[Rendered images with source text]

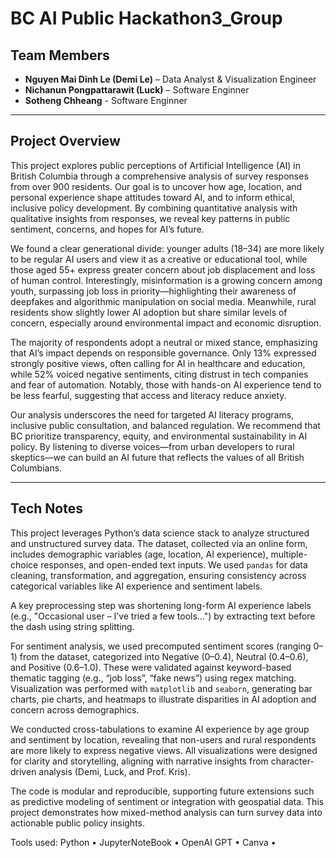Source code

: # BC AI Public Hackathon3_Group

## Team Members
- **Nguyen Mai Dinh Le (Demi Le)** – Data Analyst & Visualization Engineer  
- **Nichanun Pongpattarawit (Luck)** – Software Enginner  
- **Sotheng Chheang** - Software Enginner  

---

## Project Overview

This project explores public perceptions of Artificial Intelligence (AI) in British Columbia through a comprehensive analysis of survey responses from over 900 residents. Our goal is to uncover how age, location, and personal experience shape attitudes toward AI, and to inform ethical, inclusive policy development. By combining quantitative analysis with qualitative insights from responses, we reveal key patterns in public sentiment, concerns, and hopes for AI’s future.

We found a clear generational divide: younger adults (18–34) are more likely to be regular AI users and view it as a creative or educational tool, while those aged 55+ express greater concern about job displacement and loss of human control. Interestingly, misinformation is a growing concern among youth, surpassing job loss in priority—highlighting their awareness of deepfakes and algorithmic manipulation on social media. Meanwhile, rural residents show slightly lower AI adoption but share similar levels of concern, especially around environmental impact and economic disruption.

The majority of respondents adopt a neutral or mixed stance, emphasizing that AI’s impact depends on responsible governance. Only 13% expressed strongly positive views, often calling for AI in healthcare and education, while 52% voiced negative sentiments, citing distrust in tech companies and fear of automation. Notably, those with hands-on AI experience tend to be less fearful, suggesting that access and literacy reduce anxiety.

Our analysis underscores the need for targeted AI literacy programs, inclusive public consultation, and balanced regulation. We recommend that BC prioritize transparency, equity, and environmental sustainability in AI policy. By listening to diverse voices—from urban developers to rural skeptics—we can build an AI future that reflects the values of all British Columbians.

---

## Tech Notes

This project leverages Python’s data science stack to analyze structured and unstructured survey data. The dataset, collected via an online form, includes demographic variables (age, location, AI experience), multiple-choice responses, and open-ended text inputs. We used `pandas` for data cleaning, transformation, and aggregation, ensuring consistency across categorical variables like AI experience and sentiment labels.

A key preprocessing step was shortening long-form AI experience labels (e.g., "Occasional user – I’ve tried a few tools...") by extracting text before the dash using string splitting. 

For sentiment analysis, we used precomputed sentiment scores (ranging 0–1) from the dataset, categorized into Negative (0–0.4), Neutral (0.4–0.6), and Positive (0.6–1.0). These were validated against keyword-based thematic tagging (e.g., “job loss”, “fake news”) using regex matching. Visualization was performed with `matplotlib` and `seaborn`, generating bar charts, pie charts, and heatmaps to illustrate disparities in AI adoption and concern across demographics.

We conducted cross-tabulations to examine AI experience by age group and sentiment by location, revealing that non-users and rural respondents are more likely to express negative views. All visualizations were designed for clarity and storytelling, aligning with narrative insights from character-driven analysis (Demi, Luck, and Prof. Kris).

The code is modular and reproducible, supporting future extensions such as predictive modeling of sentiment or integration with geospatial data. This project demonstrates how mixed-method analysis can turn survey data into actionable public policy insights.

Tools used: Python • JupyterNoteBook • OpenAI GPT • Canva •
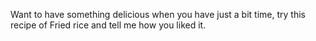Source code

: Want to have something delicious when  you have just a bit time, try this recipe of Fried rice and tell me how you liked it.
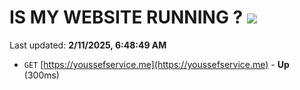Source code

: # IS MY WEBSITE RUNNING ? [![](https://img.shields.io/static/v1?label=Sponsor&message=%E2%9D%A4&logo=GitHub&color=%23fe8e86)](https://github.com/sponsors/Youssef-Lehmam)

Last updated: **2/11/2025, 6:48:49 AM**

- `GET` [https://youssefservice.me](https://youssefservice.me) - **Up** (300ms)
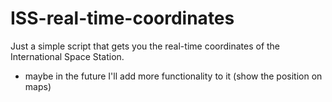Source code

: # ISS-real-time-coordinates

Just a simple script that gets you the real-time coordinates of the International Space Station.

* maybe in the future I'll add more functionality to it (show the position on maps)
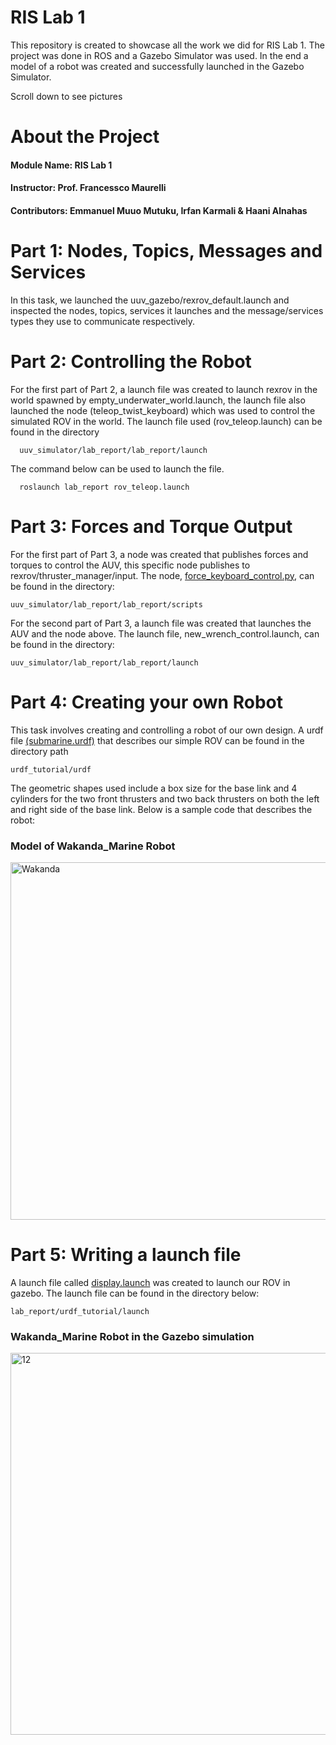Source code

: # RIS Lab 1 
This repository is created to showcase all the work we did for RIS Lab 1. The project was done in ROS and a Gazebo Simulator was used. In the end a model of a robot was created and successfully launched in the Gazebo Simulator. 

Scroll down to see pictures

# About the Project

#### Module Name: RIS Lab 1
#### Instructor: Prof. Francessco Maurelli
#### Contributors: Emmanuel Muuo Mutuku, Irfan Karmali & Haani Alnahas 

# Part 1: Nodes, Topics, Messages and Services
In this task, we launched the uuv_gazebo/rexrov_default.launch and inspected the nodes, topics, services it launches and the message/services types they use to communicate respectively.

# Part 2: Controlling the Robot
For the first part of Part 2, a launch file was created to launch rexrov in the world spawned by empty_underwater_world.launch, the launch file also launched the node (teleop_twist_keyboard) which was used to control the simulated ROV in the world. 
The launch file used (rov_teleop.launch) can be found in the directory 

      uuv_simulator/lab_report/lab_report/launch
      
The command below can be used to launch the file.

      roslaunch lab_report rov_teleop.launch 

# Part 3: Forces and Torque Output
For the first part of Part 3, a node was created that publishes forces and torques to control the AUV, this specific node publishes to rexrov/thruster_manager/input. The node, [force_keyboard_control.py](https://github.com/karmali-irfan/Constructor-University/blob/main/RISLab1/scripts/force_keyboard_control.py), can be found in the directory: 

    uuv_simulator/lab_report/lab_report/scripts

For the second part of Part 3, a launch file was created that launches the AUV and the node above. The launch file, new_wrench_control.launch, can be found in the directory:

    uuv_simulator/lab_report/lab_report/launch

# Part 4: Creating your own Robot
This task involves creating and controlling a robot of our own design. A urdf file [(submarine.urdf)](https://github.com/karmali-irfan/Constructor-University/blob/main/RISLab1/urdf_tutorial/urdf/wakanda_marine.urdf) that describes our simple ROV can be found in the directory path 

    urdf_tutorial/urdf

The geometric shapes used include a box size for the base link and 4 cylinders for the two front thrusters and two back thrusters on both the left and right side of the base link. Below is a sample code that describes the robot:

  ### Model of Wakanda_Marine Robot
  <img width="572" alt="Wakanda" src="https://github.com/karmali-irfan/Constructor-University/assets/92548212/5455ede1-ed81-4321-b4c5-ef4db13886d2">

# Part 5: Writing a launch file
A launch file called [display.launch](https://github.com/karmali-irfan/Constructor-University/blob/main/RISLab1/urdf_tutorial/launch/display.launch) was created to launch our ROV in gazebo. The launch file can be found in the directory below: 


    lab_report/urdf_tutorial/launch 
    
  ### Wakanda_Marine Robot in the Gazebo simulation
   <img width="611" alt="12" src="https://github.com/karmali-irfan/Constructor-University/assets/92548212/afa5b5bd-e65a-4e8e-95e3-aaef2a347140">
 
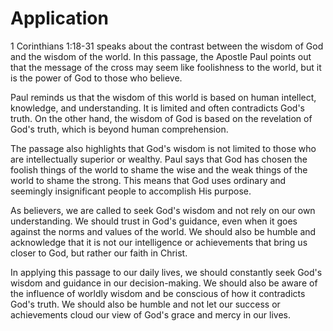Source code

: # Application

1 Corinthians 1:18-31 speaks about the contrast between the wisdom of God and the wisdom of the world. In this passage, the Apostle Paul points out that the message of the cross may seem like foolishness to the world, but it is the power of God to those who believe.

Paul reminds us that the wisdom of this world is based on human intellect, knowledge, and understanding. It is limited and often contradicts God's truth. On the other hand, the wisdom of God is based on the revelation of God's truth, which is beyond human comprehension.

The passage also highlights that God's wisdom is not limited to those who are intellectually superior or wealthy. Paul says that God has chosen the foolish things of the world to shame the wise and the weak things of the world to shame the strong. This means that God uses ordinary and seemingly insignificant people to accomplish His purpose.

As believers, we are called to seek God's wisdom and not rely on our own understanding. We should trust in God's guidance, even when it goes against the norms and values of the world. We should also be humble and acknowledge that it is not our intelligence or achievements that bring us closer to God, but rather our faith in Christ.

In applying this passage to our daily lives, we should constantly seek God's wisdom and guidance in our decision-making. We should also be aware of the influence of worldly wisdom and be conscious of how it contradicts God's truth. We should also be humble and not let our success or achievements cloud our view of God's grace and mercy in our lives.

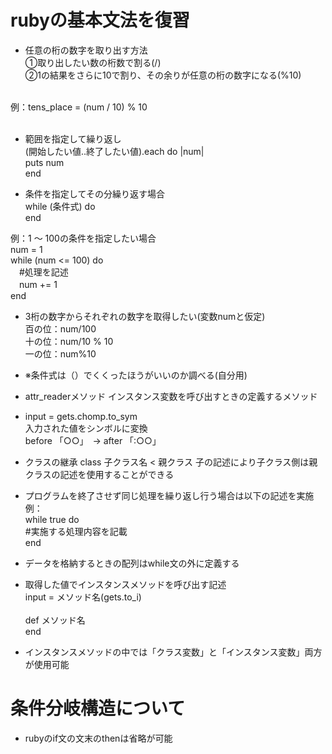 # rubyの基本文法を復習

- 任意の桁の数字を取り出す方法<br>
  ①取り出したい数の桁数で割る(/)<br>
  ②1の結果をさらに10で割り、その余りが任意の桁の数字になる(%10)
<br>
  例：tens_place = (num / 10) % 10<br>
  <br>

- 範囲を指定して繰り返し<br>
  (開始したい値..終了したい値).each do |num|<br>
    puts num<br>
  end<br>

- 条件を指定してその分繰り返す場合<br>
  while (条件式) do<br>
  end

例：1 ～ 100の条件を指定したい場合<br>
num = 1<br>
while (num <= 100) do <br>
  　#処理を記述<br>
　num += 1<br>
end

- 3桁の数字からそれぞれの数字を取得したい(変数numと仮定)<br>
  百の位：num/100<br>
  十の位：num/10 % 10<br>
  一の位：num%10<br>

- ※条件式は（）でくくったほうがいいのか調べる(自分用)

- attr_readerメソッド
  インスタンス変数を呼び出すときの定義するメソッド

- input = gets.chomp.to_sym<br>
  入力された値をシンボルに変換<br>
  before 「○○」　→ after 「:○○」

- クラスの継承
  class 子クラス名 < 親クラス
  子の記述により子クラス側は親クラスの記述を使用することができる

- プログラムを終了させず同じ処理を繰り返し行う場合は以下の記述を実施<br>
  例：<br>
  while true do<br>
    #実施する処理内容を記載<br>
  end

- データを格納するときの配列はwhile文の外に定義する

- 取得した値でインスタンスメソッドを呼び出す記述<br>
  input = メソッド名(gets.to_i)<br>
  <br>
  def メソッド名<br>
  end

- インスタンスメソッドの中では「クラス変数」と「インスタンス変数」両方が使用可能

# 条件分岐構造について
- rubyのif文の文末のthenは省略が可能

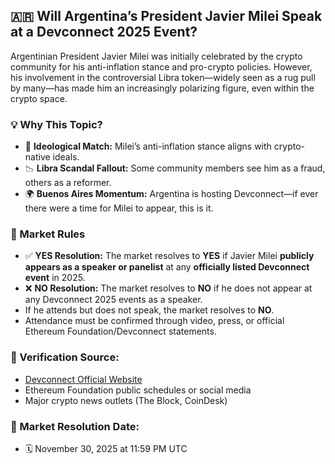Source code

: ## 🇦🇷 Will Argentina’s President Javier Milei Speak at a Devconnect 2025 Event?

Argentinian President Javier Milei was initially celebrated by the crypto community for his anti-inflation stance and pro-crypto policies. However, his involvement in the controversial Libra token—widely seen as a rug pull by many—has made him an increasingly polarizing figure, even within the crypto space.

### 💡 Why This Topic?
- 🧠 **Ideological Match:** Milei’s anti-inflation stance aligns with crypto-native ideals.
- 📉 **Libra Scandal Fallout:** Some community members see him as a fraud, others as a reformer.
- 🌍 **Buenos Aires Momentum:** Argentina is hosting Devconnect—if ever there were a time for Milei to appear, this is it.

### 📜 Market Rules
- ✅ **YES Resolution:** The market resolves to **YES** if Javier Milei **publicly appears as a speaker or panelist** at any **officially listed Devconnect event** in 2025.
- ❌ **NO Resolution:** The market resolves to **NO** if he does not appear at any Devconnect 2025 events as a speaker.
- If he attends but does not speak, the market resolves to **NO**.
- Attendance must be confirmed through video, press, or official Ethereum Foundation/Devconnect statements.

### 🔗 Verification Source:
- [Devconnect Official Website](https://devconnect.org)
- Ethereum Foundation public schedules or social media
- Major crypto news outlets (The Block, CoinDesk)

### 📅 Market Resolution Date:
- 🗓️ November 30, 2025 at 11:59 PM UTC
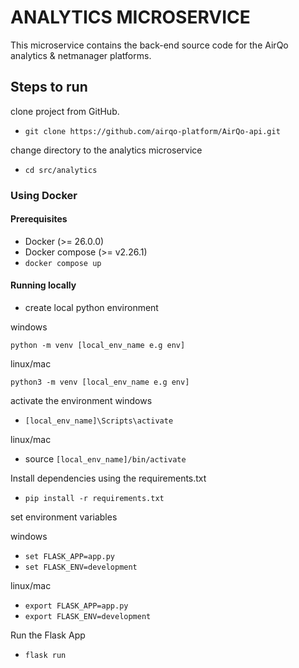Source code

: # ANALYTICS MICROSERVICE 

This microservice contains the back-end source code for the AirQo analytics & netmanager platforms.

## Steps to run 
clone project from GitHub.
- `git clone https://github.com/airqo-platform/AirQo-api.git`

change directory to the analytics microservice
- `cd src/analytics`

### Using Docker
#### Prerequisites

- Docker (>= 26.0.0)
- Docker compose (>= v2.26.1)
- `docker compose up`

#### Running locally
- create local python environment

windows

`python -m venv [local_env_name e.g env]`

linux/mac

`python3 -m venv [local_env_name e.g env]`

activate the environment
windows
- `[local_env_name]\Scripts\activate`

linux/mac
- source `[local_env_name]/bin/activate`

Install dependencies using the requirements.txt
- `pip install -r requirements.txt`

set environment variables

windows
- `set FLASK_APP=app.py`
- `set FLASK_ENV=development`

linux/mac
- `export FLASK_APP=app.py`
- `export FLASK_ENV=development`


Run the Flask App
- `flask run`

**What this task involves:** What you should return is the exact text of every line from the top of the entries through the line with "## Project Overview", pictures removed.

**Response below:**
Source code

: # BC AI Public Hackathon3_Group

## Team Members
- **Nguyen Mai Dinh Le (Demi Le)** – Data Analyst & Visualization Engineer  
- **Nichanun Pongpattarawit (Luck)** – Software Enginner  
- **Sotheng Chheang** - Software Enginner  

---

## Project Overview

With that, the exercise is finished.